The main takeaway is that a linear expected utility doesn't make sense.

It would've told you to bet all your wealth every game, which does result in a higher linear expected value, where you win (1+1.1)^N with probability 1/2^N at time N, but 0 otherwise. But no real human would take the bet of extreme high payoff at extremely rare chances with ruin otherwise.

Also see St. Petersburg paradox for a similar "paradox" resolved with expected utility theory.




I'm sorry, but you are plain wrong. The log has nothing to do with utility. And there is no chance of really understanding the result if you're confusing yourself with that bad idea.

To start, EVERY utility function that is both increasing and sublinear will agree that Kelly is the best strategy. Whether square root, log, or bounded - it doesn't matter. The details of your utility function are unimportant.

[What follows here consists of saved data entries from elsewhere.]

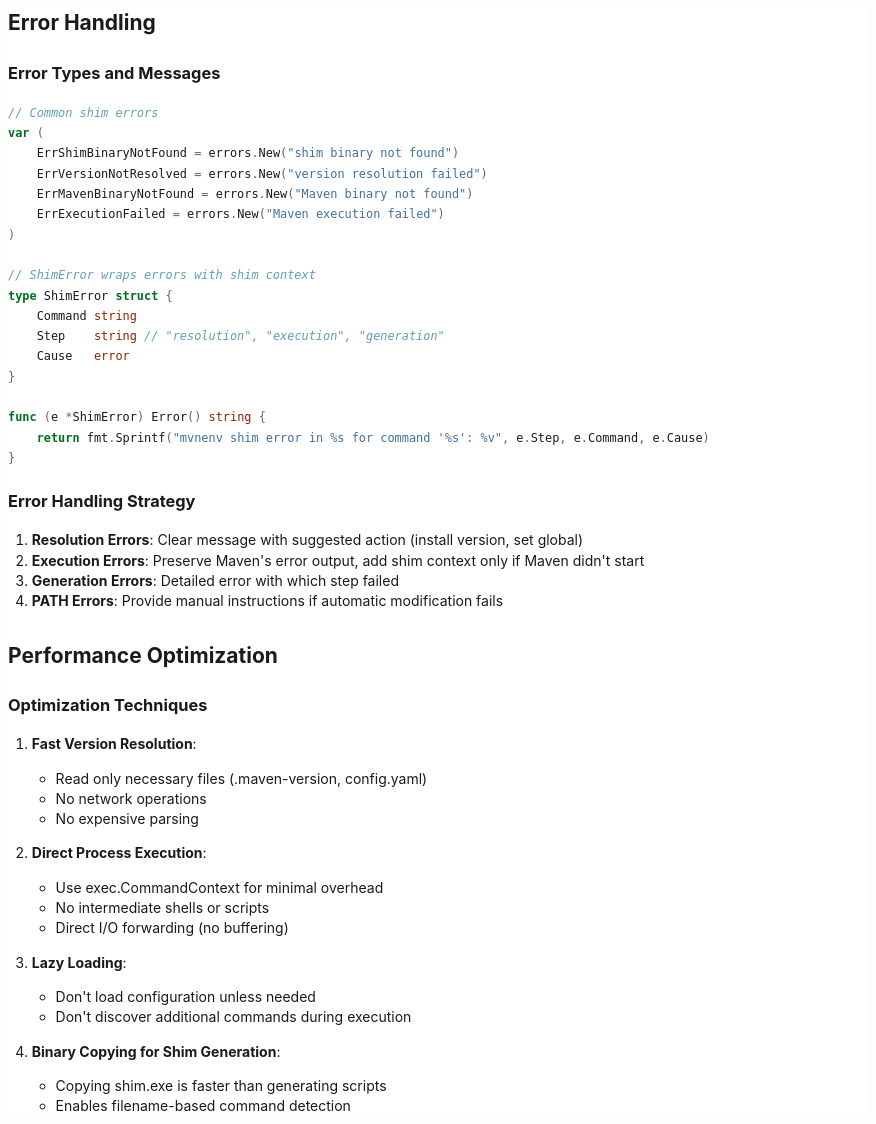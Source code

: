## Error Handling

### Error Types and Messages

```go
// Common shim errors
var (
    ErrShimBinaryNotFound = errors.New("shim binary not found")
    ErrVersionNotResolved = errors.New("version resolution failed")
    ErrMavenBinaryNotFound = errors.New("Maven binary not found")
    ErrExecutionFailed = errors.New("Maven execution failed")
)

// ShimError wraps errors with shim context
type ShimError struct {
    Command string
    Step    string // "resolution", "execution", "generation"
    Cause   error
}

func (e *ShimError) Error() string {
    return fmt.Sprintf("mvnenv shim error in %s for command '%s': %v", e.Step, e.Command, e.Cause)
}
```

### Error Handling Strategy

1. **Resolution Errors**: Clear message with suggested action (install version, set global)
2. **Execution Errors**: Preserve Maven's error output, add shim context only if Maven didn't start
3. **Generation Errors**: Detailed error with which step failed
4. **PATH Errors**: Provide manual instructions if automatic modification fails

## Performance Optimization

### Optimization Techniques

1. **Fast Version Resolution**:
   - Read only necessary files (.maven-version, config.yaml)
   - No network operations
   - No expensive parsing

2. **Direct Process Execution**:
   - Use exec.CommandContext for minimal overhead
   - No intermediate shells or scripts
   - Direct I/O forwarding (no buffering)

3. **Lazy Loading**:
   - Don't load configuration unless needed
   - Don't discover additional commands during execution

4. **Binary Copying for Shim Generation**:
   - Copying shim.exe is faster than generating scripts
   - Enables filename-based command detection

What matters is that each iteration of an investment strategy multiplies your net worth by a random factor. But log turns multiplication into addition. And statistics has very strong results about sums of independent variables.

The result is that with 100% odds, a player following Kelly will eventually wind up ahead of any other static strategy that you could choose. Both wind up ahead and eventually remain ahead. Which is why a wide variety of utility functions will conclude that Kelly is the optimal strategy.


> To start, EVERY utility function that is both increasing and sublinear will agree that Kelly is the best strategy. Whether square root, log, or bounded - it doesn't matter. The details of your utility function are unimportant.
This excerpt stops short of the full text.